Yoga is, perhaps, the most commonly used practice to maintain this chakra balance. Yoga is said to harmonise the seven chakras in our bodies and bring about a complete sense of wellbeing. According to Judith’s Chakra Yoga, the purpose of chakra-based yoga is to create vibrant health and spiritual awakening. The book charts out various asanas that can help heal specific chakras in the body. Through prescribed bodily movements, one can attain complete energy balance. Chakra-based yoga is a way to prepare the body for the emergence of your spiritual fire, she writes.

“Traditionally, yoga is a wholesome approach. The practice doesn’t target a specific chakra. It works on the overall body and mind.”

However, targeting a specific chakra is more of a modern approach rather than an ancient yogic one, experts say. Yoga trainer Shubananda Srinivas says, “Traditionally, yoga is a wholesome approach. The practice doesn’t target a specific chakra. It works on the overall body and mind.” He clarifies that asanas targeting a particular chakra may be advised, only if a person has been diagnosed with a specific ailment which corresponds to that chakra. Otherwise, surya namaskar and kapalbhati are two of the most commonly used asanas to purify and balance all chakras, along with proper breathing techniques, he maintains.
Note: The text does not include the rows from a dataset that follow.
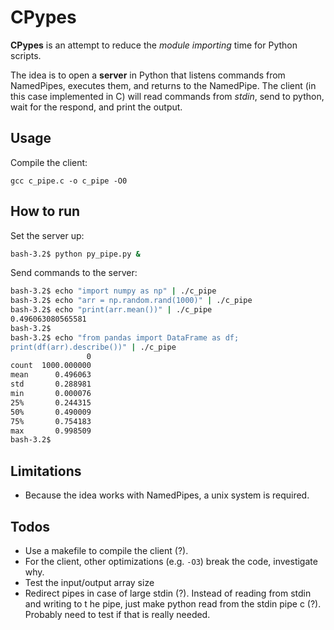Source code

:# CPypes

**CPypes** is an attempt to reduce the *module importing* time for Python scripts.

The idea is to open a **server** in Python that listens commands from NamedPipes, executes them, and returns to the NamedPipe. 
The client (in this case implemented in C) will read commands from *stdin*, send to python, wait for the respond, and print the output.

## Usage
Compile the client:

```
gcc c_pipe.c -o c_pipe -O0
```


## How to run
Set the server up:
``` bash
bash-3.2$ python py_pipe.py &
```

Send commands to the server:
``` bash
bash-3.2$ echo "import numpy as np" | ./c_pipe
bash-3.2$ echo "arr = np.random.rand(1000)" | ./c_pipe
bash-3.2$ echo "print(arr.mean())" | ./c_pipe
0.496063080565581
bash-3.2$
bash-3.2$ echo "from pandas import DataFrame as df;
print(df(arr).describe())" | ./c_pipe
                 0
count  1000.000000
mean      0.496063
std       0.288981
min       0.000076
25%       0.244315
50%       0.490009
75%       0.754183
max       0.998509
bash-3.2$ 
```

## Limitations
* Because the idea works with NamedPipes, a unix system is required.

## Todos
* Use a makefile to compile the client (?).
* For the client, other optimizations (e.g. `-O3`) break the code, investigate why.
* Test the input/output array size
* Redirect pipes in case of large stdin (?). Instead of reading from stdin and writing to t
he pipe, just make python read from the stdin pipe c (?). Probably need to test if that is really needed.
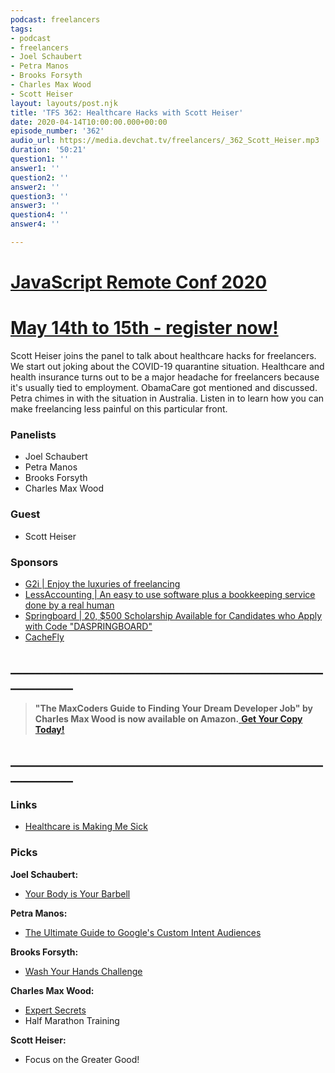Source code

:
 ```yaml
---
podcast: freelancers
tags:
- podcast
- freelancers
- Joel Schaubert
- Petra Manos
- Brooks Forsyth
- Charles Max Wood
- Scott Heiser
layout: layouts/post.njk
title: 'TFS 362: Healthcare Hacks with Scott Heiser'
date: 2020-04-14T10:00:00.000+00:00
episode_number: '362'
audio_url: https://media.devchat.tv/freelancers/_362_Scott_Heiser.mp3
duration: '50:21'
question1: ''
answer1: ''
question2: ''
answer2: ''
question3: ''
answer3: ''
question4: ''
answer4: ''

---
```

# [JavaScript Remote Conf 2020](https://devchat.tv/conferences/javascript-remote-2020/ "JavaScript Remote Conf 2020")

# [May 14th to 15th - register now!](https://devchat.tv/conferences/javascript-remote-2020/ "JavaScript Remote Conf 2020")

Scott Heiser joins the panel to talk about healthcare hacks for freelancers. We start out joking about the COVID-19 quarantine situation. Healthcare and health insurance turns out to be a major headache for freelancers because it's usually tied to employment. ObamaCare got mentioned and discussed. Petra chimes in with the situation in Australia. Listen in to learn how you can make freelancing less painful on this particular front.

### **Panelists**

* Joel Schaubert
* Petra Manos
* Brooks Forsyth
* Charles Max Wood

### **Guest**

* Scott Heiser

### **Sponsors**

* [G2i | Enjoy the luxuries of freelancing](https://www.g2i.co/?utm_source=Freelancers_Show&utm_medium=Podcast&utm_campaign=DevChat)
* [LessAccounting | An easy to use software plus a bookkeeping service done by a real human](https://www.lessaccounting.com/bookkeeping/?source=thefreelancershow)
* [Springboard | 20, $500 Scholarship Available for Candidates who Apply with Code "DASPRINGBOARD"](http://go.thoughtleaders.io/1825120200415)
* [CacheFly](https://www.cachefly.com/)

## **____________________________________________________________**

> **"The MaxCoders Guide to Finding Your Dream Developer Job" by Charles Max Wood is now available on Amazon.**[ **Get Your Copy Today!**](https://www.amazon.com/gp/product/B081MBL5C9/ref=as_li_ss_tl?ie=UTF8&linkCode=sl1&tag=devchattv-20&linkId=9d61363241636e2546ef46abba198746&language=en_US)

## **____________________________________________________________**

### **Links**

* [Healthcare is Making Me Sick](https://www.amazon.com/Healthcare-Making-Me-Sick-Control-ebook/dp/B07SMB3GYQ/ref=as_li_ss_tl?dchild=1&keywords=healthcare+is+making+me+sick&qid=1584475846&sr=8-1&linkCode=sl1&tag=devchattv-20&linkId=2db7ef5949624d1707323dd3342cafbe&language=en_US)

### **Picks**

**Joel Schaubert:**

* [Your Body is Your Barbell](https://amzn.to/2IRb2of)

**Petra Manos:**

* [The Ultimate Guide to Google's Custom Intent Audiences](https://www.semrush.com/blog/ultimate-guide-to-googles-custom-intent-audiences/)

**Brooks Forsyth:**

* [Wash Your Hands Challenge](https://washyourhandschallenge.com/)

**Charles Max Wood:**

* [Expert Secrets](https://expertsecrets.com/freebook?cf_affiliate_id=513516&affiliate_id=513516&aff_sub=textad2&msclkid=e03912af967a16fc488a4c3b1da02119&utm_source=bing&utm_medium=cpc&utm_campaign=ESBook%20-%20SN%20-%20Brand%20KW%27s%20-%20US%20%26%20UK%20-%2002-08-19&utm_term=expert%20secrets&utm_content=Expert%20Secrets%20Brand%20Keywords)
* Half Marathon Training

**Scott Heiser:**

* Focus on the Greater Good!
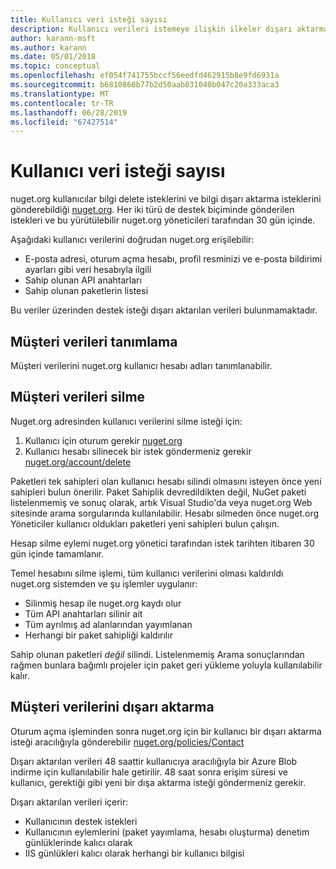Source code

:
 ```yaml
---
title: Kullanıcı veri isteği sayısı
description: Kullanıcı verileri istemeye ilişkin ilkeler dışarı aktarma ve silme
author: karann-msft
ms.author: karann
ms.date: 05/01/2018
ms.topic: conceptual
ms.openlocfilehash: ef054f741755bccf56eedfd462915b8e9fd6931a
ms.sourcegitcommit: b6810860b77b2d50aab031040b047c20a333aca3
ms.translationtype: MT
ms.contentlocale: tr-TR
ms.lasthandoff: 06/28/2019
ms.locfileid: "67427514"
---
```

# <a name="user-data-requests"></a>Kullanıcı veri isteği sayısı

nuget.org kullanıcılar bilgi delete isteklerini ve bilgi dışarı aktarma isteklerini gönderebildiği [nuget.org](https://www.nuget.org). Her iki türü de destek biçiminde gönderilen istekleri ve bu yürütülebilir nuget.org yöneticileri tarafından 30 gün içinde.

Aşağıdaki kullanıcı verilerini doğrudan nuget.org erişilebilir:

* E-posta adresi, oturum açma hesabı, profil resminizi ve e-posta bildirimi ayarları gibi veri hesabıyla ilgili
* Sahip olunan API anahtarları
* Sahip olunan paketlerin listesi

Bu veriler üzerinden destek isteği dışarı aktarılan verileri bulunmamaktadır.

## <a name="identifying-customer-data"></a>Müşteri verileri tanımlama

Müşteri verilerini nuget.org kullanıcı hesabı adları tanımlanabilir.

## <a name="deleting-customer-data"></a>Müşteri verileri silme

Nuget.org adresinden kullanıcı verilerini silme isteği için:

1. Kullanıcı için oturum gerekir [nuget.org](https://www.nuget.org)
1. Kullanıcı hesabı silinecek bir istek göndermeniz gerekir [nuget.org/account/delete](https://www.nuget.org/account/delete)

Paketleri tek sahipleri olan kullanıcı hesabı silindi olmasını isteyen önce yeni sahipleri bulun önerilir. Paket Sahiplik devredildikten değil, NuGet paketi listelenmemiş ve sonuç olarak, artık Visual Studio'da veya nuget.org Web sitesinde arama sorgularında kullanılabilir. Hesabı silmeden önce nuget.org Yöneticiler kullanıcı oldukları paketleri yeni sahipleri bulun çalışın.

Hesap silme eylemi nuget.org yönetici tarafından istek tarihten itibaren 30 gün içinde tamamlanır.

Temel hesabını silme işlemi, tüm kullanıcı verilerini olması kaldırıldı nuget.org sistemden ve şu işlemler uygulanır:

* Silinmiş hesap ile nuget.org kaydı olur
* Tüm API anahtarları silinir ait
* Tüm ayrılmış ad alanlarından yayımlanan
* Herhangi bir paket sahipliği kaldırılır

Sahip olunan paketleri *değil* silindi. Listelenmemiş Arama sonuçlarından rağmen bunlara bağımlı projeler için paket geri yükleme yoluyla kullanılabilir kalır.

## <a name="exporting-customer-data"></a>Müşteri verilerini dışarı aktarma

Oturum açma işleminden sonra nuget.org için bir kullanıcı bir dışarı aktarma isteği aracılığıyla gönderebilir [nuget.org/policies/Contact](https://www.nuget.org/policies/Contact)

Dışarı aktarılan verileri 48 saattir kullanıcıya aracılığıyla bir Azure Blob indirme için kullanılabilir hale getirilir. 48 saat sonra erişim süresi ve kullanıcı, gerektiği gibi yeni bir dışa aktarma isteği göndermeniz gerekir.

Dışarı aktarılan verileri içerir:

* Kullanıcının destek istekleri
* Kullanıcının eylemlerini (paket yayımlama, hesabı oluşturma) denetim günlüklerinde kalıcı olarak
* IIS günlükleri kalıcı olarak herhangi bir kullanıcı bilgisi
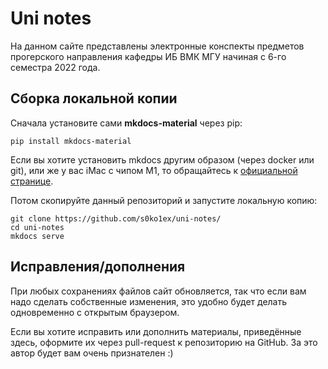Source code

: # Uni notes

На данном сайте представлены электронные конспекты предметов прогерского направления кафедры ИБ ВМК МГУ начиная с 6-го семестра 2022 года.

## Сборка локальной копии

Сначала установите сами **mkdocs-material** через pip:

```
pip install mkdocs-material
```

Если вы хотите установить mkdocs другим образом (через docker или git), или же у вас iMac с чипом M1, то обращайтесь к [официальной странице](https://squidfunk.github.io/mkdocs-material/getting-started/).

Потом скопируйте данный репозиторий и запустите локальную копию:

```shell
git clone https://github.com/s0ko1ex/uni-notes/
cd uni-notes
mkdocs serve
```

## Исправления/дополнения

При любых сохранениях файлов сайт обновляется, так что если вам надо сделать собственные изменения, это удобно будет делать одновременно с открытым браузером.

Если вы хотите исправить или дополнить материалы, приведённые здесь, оформите их через pull-request к репозиторию на GitHub. За это автор будет вам очень признателен :)
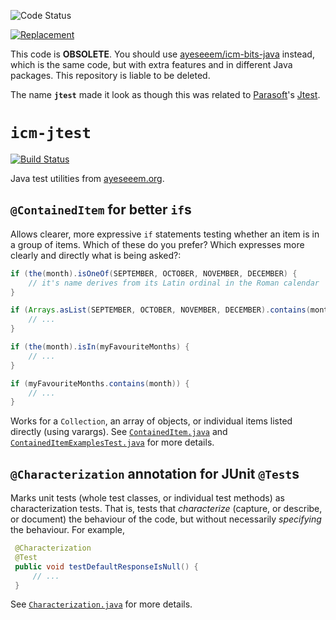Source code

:![Code Status](https://img.shields.io/badge/status-obsolete-critical)

[![Replacement](https://img.shields.io/static/v1?label=replacement&message=icm-bits-java&color=green)](https://github.com/ayeseeem/icm-bits-java)

This code is **OBSOLETE**.
You should use
[ayeseeem/icm-bits-java](https://github.com/ayeseeem/icm-bits-java)
instead, which is the same code, but with extra features and in different Java packages.
This repository is liable to be deleted.

The name **`jtest`** made it look as though this was related to
[Parasoft](https://www.parasoft.com/)'s
[Jtest](https://www.parasoft.com/products/jtest).


`icm-jtest`
===========

[![Build Status](https://travis-ci.org/ayeseeem/icm-jtest.svg?branch=master)](https://travis-ci.org/ayeseeem/icm-jtest)

Java test utilities from [ayeseeem.org](https://www.ayeseeem.org/).

`@ContainedItem` for better `if`s
---------------------------------

Allows clearer, more expressive `if` statements testing whether an item is in a
group of items. Which of these do you prefer? Which expresses more clearly
and directly what is being asked?:

```java
if (the(month).isOneOf(SEPTEMBER, OCTOBER, NOVEMBER, DECEMBER) {
    // it's name derives from its Latin ordinal in the Roman calendar
}

if (Arrays.asList(SEPTEMBER, OCTOBER, NOVEMBER, DECEMBER).contains(month)) {
    // ...
}
```

```java
if (the(month).isIn(myFavouriteMonths) {
    // ...
}

if (myFavouriteMonths.contains(month)) {
    // ...
}
```

Works for a `Collection`, an array of objects, or individual items listed
directly (using varargs).
See
[`ContainedItem.java`](https://github.com/ayeseeem/icm-jtest/blob/master/src/main/java/org/ayeseeem/jtest/ContainedItem.java)
and
[`ContainedItemExamplesTest.java`](https://github.com/ayeseeem/icm-jtest/blob/master/src/test/java/org/ayeseeem/jtest/example/ContainedItemExamplesTest.java)
for more details.


`@Characterization` annotation for JUnit `@Test`s
-------------------------------------------------

Marks unit tests (whole test classes, or individual test methods) as
characterization tests. That is, tests that *characterize* (capture,
or describe, or document) the behaviour of the code, but without necessarily
*specifying* the behaviour. For example,

```java
 @Characterization
 @Test
 public void testDefaultResponseIsNull() {
     // ...
 }
```

See
[`Characterization.java`](https://github.com/ayeseeem/icm-jtest/blob/master/src/main/java/org/ayeseeem/jtest/Characterization.java) for more details.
Contrary to the common notion that any generic yoga practice can bring about wellbeing, yoga practitioners point out that mainstream yoga might not be the right way to go if chakra-balance is the primary goal. Says yoga expert Rajesh Jain, “In all honesty, none of the popular yoga practices taught today will balance one’s chakras. Yoga is becoming synonymous with exercise and flexibility. Traditionally speaking, the very concept of ‘power yoga’ is paradoxical. And it has little to do with chakra balance.”

How do we even know if our chakras are balanced? After all, we’re not all healers trained to gauge energy health. According to Jain, the chakras usually remain balanced, unless the individual is dealing with any ailments. For instance, a person in depression, whose life has turned rather static, would have an imbalance in his/her heart chakra. In such a case, yoga can be used to regulate the energy flow and help improve the person’s state of mind. After all, even Patanjali’s Yoga Sutra states that yoga is primarily for the regulation of various states of mind.

The one chakra that many adept yoga practitioners want to pay attention to is the topmost sahasrara (crown chakra). According to Jain, the sahasrara is a culmination of all the other lower chakras in sync. He explains that this chakra aids in Kundalini awakening–a state of bliss. This state can be achieved through the practice of one of the two types of yoga–Hatha Yoga or Kundalini Yoga. The first kind takes 25 years to result in the awakening, while the latter takes 12. “However, given the sheer meditative discipline required to master Kundalini Yoga, one may give up more easily. Even though it’s a shorter route to the awakening, it’s harder than Hatha Yoga,” he observes.

So, practising yoga to balance chakras is not only for the body and mind but also for the spirit. If we can master yoga the right way, we’d not only foster physical and mental health but also gain spiritual elevation through the chakras. After all, we’d never say no to a complete sense of wellbeing. We’d love to bring about a balance in our body’s energy channels, just so we may function in our best spirits. Practising yoga can certainly help us with that. Who knows? If we practise it right, we might even unlock our sahasrara chakra and find that spiritual bliss.